Les droits d'eau en France ont récemment fait l'objet d'une rénovation profonde. La loi du 3 Juillet 1992 considère l'eau comme un patrimoine commun de la nation et associe ainsi étroitement les usagers des six bassins hydrographiques à leur gestion. Elle est fondée sur une approche intégrée dont l'objectif est double: satisfaire les usagers et conserver le milieu naturel.

Le Ministre de l'environnement décide de la politique de l'eau, pose des directives et organise la planification globale en consultation avec, et assisté par, le Conseil interministériel de l'eau. Les aspects spécifiques de la gestion de l'eau sont confiés aux ministères techniques. Les préfets, secondés par les services publics territoriaux, sont responsables au niveau local de la police de l'eau et de la pêche. Ils autorisent les utilisations et les rejets, appliquent la législation spécifique à la pollution et aux installations dangereuses, assurent la conformité aux objectifs de qualité et approuvent les documents planificateurs (eau et pêche).
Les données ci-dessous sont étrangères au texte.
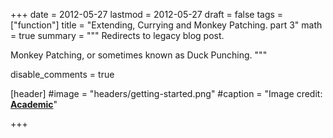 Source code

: +++
date = 2012-05-27
lastmod = 2012-05-27
draft = false
tags = ["function"]
title = "Extending, Currying and Monkey Patching. part 3"
math = true
summary = """
Redirects to legacy blog post.

Monkey Patching, or sometimes known as Duck Punching.
"""

disable_comments = true

[header]
#image = "headers/getting-started.png"
#caption = "Image credit: [**Academic**](https://github.com/gcushen/hugo-academic/)"

+++

<html>
  <head>
    <title>Extending, Currying and Monkey Patching. part 3</title>
    <link rel="canonical" href="https://binarymist.wordpress.com/2012/05/27/extending-currying-and-monkey-patching-part-3/"/>
    <meta http-equiv="content-type" content="text/html; charset=utf-8"/>
    <meta http-equiv="refresh" content="2; url=https://binarymist.wordpress.com/2012/05/27/extending-currying-and-monkey-patching-part-3/"/>
  </head>
</html>
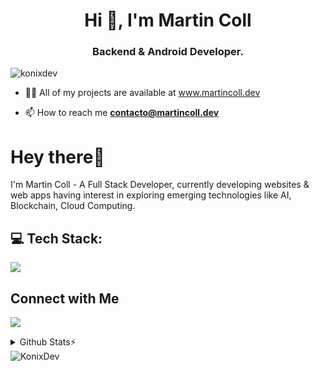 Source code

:<h1 align="center">Hi 👋, I'm Martin Coll</h1>
<h3 align="center">Backend & Android Developer.</h3>

<p align="left"> <img src="https://komarev.com/ghpvc/?username=konixdev&label=Profile%20views&color=0e75b6&style=flat" alt="konixdev" /> </p>

- 👨‍💻 All of my projects are available at www.martincoll.dev

- 📫 How to reach me **contacto@martincoll.dev**
# Hey there👋

<p> I'm Martin Coll - A Full Stack Developer, currently developing websites & web apps having interest in exploring emerging technologies like AI, Blockchain, Cloud Computing.</p>

## 💻 Tech Stack:

<a href="www.martincoll.dev">
    <img src="https://skillicons.dev/icons?i=js,react,nodejs,expressjs,mongodb,tailwind,vscode,git,github,cloudflare,firebase,docker,nginx,azure,linux,androidstudio,java,linkedin,postman,redis,ts&theme=dark&perline=5" />
  </a>

## Connect with Me

<p>
 <a href="https://linkedin.com/in/martincoll">
    <img src="https://skillicons.dev/icons?i=linkedin&theme=dark" />
  </a>
</p>

<details>
 <summary> Github Stats⚡</summary>
<br>

![](https://github-readme-stats.vercel.app/api?username=konixdev&theme=tokyonight&hide_border=false&include_all_commits=true&count_private=true)`<br/>`
![](https://github-readme-streak-stats.herokuapp.com/?user=konixdev&theme=tokyonight&hide_border=false)`<br/>`
![](https://github-readme-stats.vercel.app/api/top-langs/?username=konixdev&theme=tokyonight&hide_border=false&include_all_commits=true&count_private=true&layout=compact)

</details>

<img src="https://komarev.com/ghpvc/?username=konixdev&label=Profile%20views&color=8042fc&style=plastic" alt="KonixDev" />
Une organisation originale

La nouvelle loi encourage la consultation de tous les acteurs dans le domaine de l'eau, dont les besoins sont souvent contradictoires, par le biais d'un système de planification qui détermine les usages légitimes de l'eau (Schéma d'aménagement et de gestion des eaux (SAGE)).
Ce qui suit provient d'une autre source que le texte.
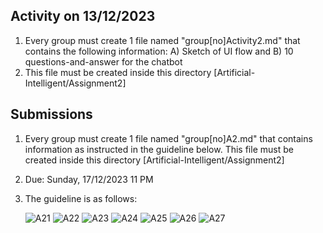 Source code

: ## Activity on 13/12/2023
1. Every group must create 1 file named "group[no]Activity2.md" that contains the following information: A) Sketch of UI flow and B) 10 questions-and-answer for the chatbot
2. This file must be created inside this directory [Artificial-Intelligent/Assignment2]
   
## Submissions
1. Every group must create 1 file named "group[no]A2.md" that contains information as instructed in the guideline below. This file must be created inside this directory [Artificial-Intelligent/Assignment2]
2. Due: Sunday, 17/12/2023 11 PM
3. The guideline is as follows:
   
   ![A21](https://github.com/rohayanti/Artificial-Intelligent/blob/main/image/A21.png)
   ![A22](https://github.com/rohayanti/Artificial-Intelligent/blob/main/image/A22.png)
   ![A23](https://github.com/rohayanti/Artificial-Intelligent/blob/main/image/A23.png)
   ![A24](https://github.com/rohayanti/Artificial-Intelligent/blob/main/image/A24.png)
   ![A25](https://github.com/rohayanti/Artificial-Intelligent/blob/main/image/A25.png)
   ![A26](https://github.com/rohayanti/Artificial-Intelligent/blob/main/image/A26.png)
   ![A27](https://github.com/rohayanti/Artificial-Intelligent/blob/main/image/A27.png)

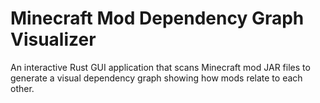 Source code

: # Minecraft Mod Dependency Graph Visualizer

An interactive Rust GUI application that scans Minecraft mod JAR files to generate a visual dependency graph showing how mods relate to each other.
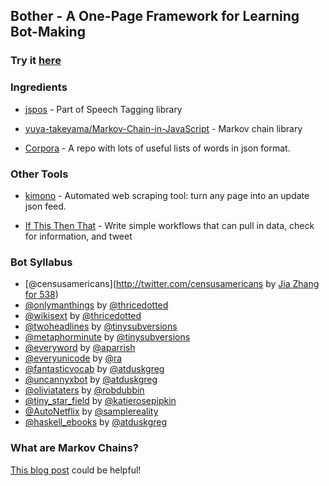 ## Bother - A One-Page Framework for Learning Bot-Making

### Try it [here](http://atduskgreg.github.io/ide.html)

### Ingredients

* [jspos](https://code.google.com/p/jspos) - Part of Speech Tagging library

* [yuya-takeyama/Markov-Chain-in-JavaScript](https://github.com/yuya-takeyama/Markov-Chain-in-JavaScript) - Markov chain library

* [Corpora](https://github.com/dariusk/corpora) - A repo with lots of useful lists of words in json format.

### Other Tools

* [kimono](https://www.kimonolabs.com/) - Automated web scraping tool: turn any page into an update json feed.

* [If This Then That](https://ifttt.com) - Write simple workflows that can pull in data, check for information, and tweet

### Bot Syllabus

* [@censusamericans](http://twitter.com/censusamericans by [Jia Zhang for 538](http://fivethirtyeight.com/datalab/introducing-censusamericans-a-twitter-bot-for-america/))
* [@onlymanthings](http://twitter.com/onlymanthings) by [@thricedotted](http://twitter.com/thricedotted)
* [@wikisext](http://twitter.com/wikisext) by [@thricedotted](http://twitter.com/thricedotted)
* [@twoheadlines](http://twitter.com/twoheadlines) by [@tinysubversions](http://twitter.com/tinysubversions)
* [@metaphorminute](http://twitter.com/metaphorminute) by [@tinysubversions](http://twitter.com/tinysubversions)
* [@everyword](http://twitter.com/everyword) by [@aparrish](http://twitter.com/aparrish)
* [@everyunicode](http://twitter.com/everyunicode) by [@ra](http://twitter.com/ra)
* [@fantasticvocab](http://twitter.com/fantasticvocab) by [@atduskgreg](http://twitter.com/atduskgreg)
* [@uncannyxbot](http://twitter.com/uncannyxbot) by [@atduskgreg](http://twitter.com/atduskgreg)
* [@oliviataters](http://twitter.com/oliviataters) by [@robdubbin](http://twitter.com/robdubbin)
* [@tiny_star_field](http://twitter.com/tiny_star_field) by [@katierosepipkin](http://twitter.com/katierosepipkin)
* [@AutoNetflix](http://twitter.com/AutoNetflix) by [@samplereality](http://twitter.com/samplereality)
* [@haskell_ebooks](http://twitter.com/haskell_ebooks) by [@atduskgreg](http://twitter.com/atduskgreg)


### What are Markov Chains?
[This blog post](http://blog.codinghorror.com/markov-and-you/) could be helpful!
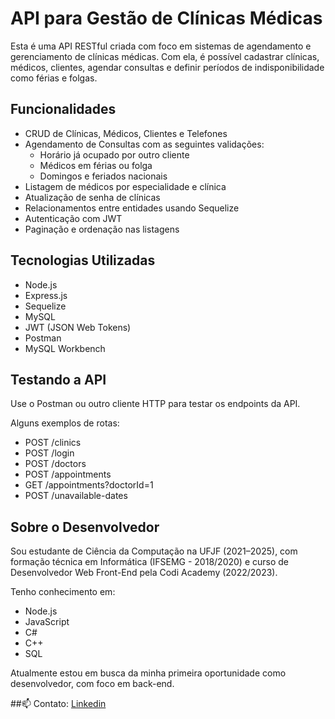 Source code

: #  API para Gestão de Clínicas Médicas

Esta é uma API RESTful criada com foco em sistemas de agendamento e gerenciamento de clínicas médicas. Com ela, é possível cadastrar clínicas, médicos, clientes, agendar consultas e definir períodos de indisponibilidade como férias e folgas.

##  Funcionalidades

- CRUD de Clínicas, Médicos, Clientes e Telefones
- Agendamento de Consultas com as seguintes validações:
  - Horário já ocupado por outro cliente
  - Médicos em férias ou folga
  - Domingos e feriados nacionais
- Listagem de médicos por especialidade e clínica
- Atualização de senha de clínicas
- Relacionamentos entre entidades usando Sequelize
- Autenticação com JWT
- Paginação e ordenação nas listagens

##  Tecnologias Utilizadas

- Node.js
- Express.js
- Sequelize
- MySQL
- JWT (JSON Web Tokens)
- Postman
- MySQL Workbench

 
##  Testando a API
Use o Postman ou outro cliente HTTP para testar os endpoints da API.

Alguns exemplos de rotas:

- POST /clinics
- POST /login
- POST /doctors
- POST /appointments
- GET /appointments?doctorId=1
- POST /unavailable-dates

## Sobre o Desenvolvedor
Sou estudante de Ciência da Computação na UFJF (2021–2025), com formação técnica em Informática (IFSEMG - 2018/2020) e curso de Desenvolvedor Web Front-End pela Codi Academy (2022/2023).

Tenho conhecimento em:

- Node.js
- JavaScript
- C#
- C++
- SQL

Atualmente estou em busca da minha primeira oportunidade como desenvolvedor, com foco em back-end.

##📫 Contato: [Linkedin](www.linkedin.com/in/rafael-debussi)


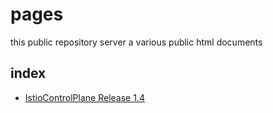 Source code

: # pages
this public repository server a various public html documents

## index
- [IstioControlPlane Release 1.4](k8s/IstioControlPlane/release-1.4.html)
Cet instrument planificateur est organisé au niveau local par le Comité de bassin et couvre' un bassin versant ou un cours d'eau. Les autorités locales peuvent fournir une aide financière aux aménagements prévus.

La coordination globale au niveau des principaux bassins hydrographiques est assurée par le Schéma directeur d'aménagement et de gestion des eaux (SDAGE), élaboré par le Comité de bassin et approuvé par l'administration centrale.

Le Comité de bassin est, de fait, un "parlement régional de l'eau". Il organise des réunions composées de représentants des usagers, des associations et des collectivités locales, qui en constituent la majorité, ainsi que de représentants de l'état. Il favorise la consultation et la solidarité. Il définit la politique et la gestion des bassins versants. Il se prononce sur les redevances et sur le programme d'intervention que propose son bras exécutif, l'Agence de l'eau.

Au niveau national le Comité national de l'eau rassemble des représentants de différentes catégories d'usagers, des bassins versants et des services publics, et il donne son avis sur la politique nationale de gestion des eaux.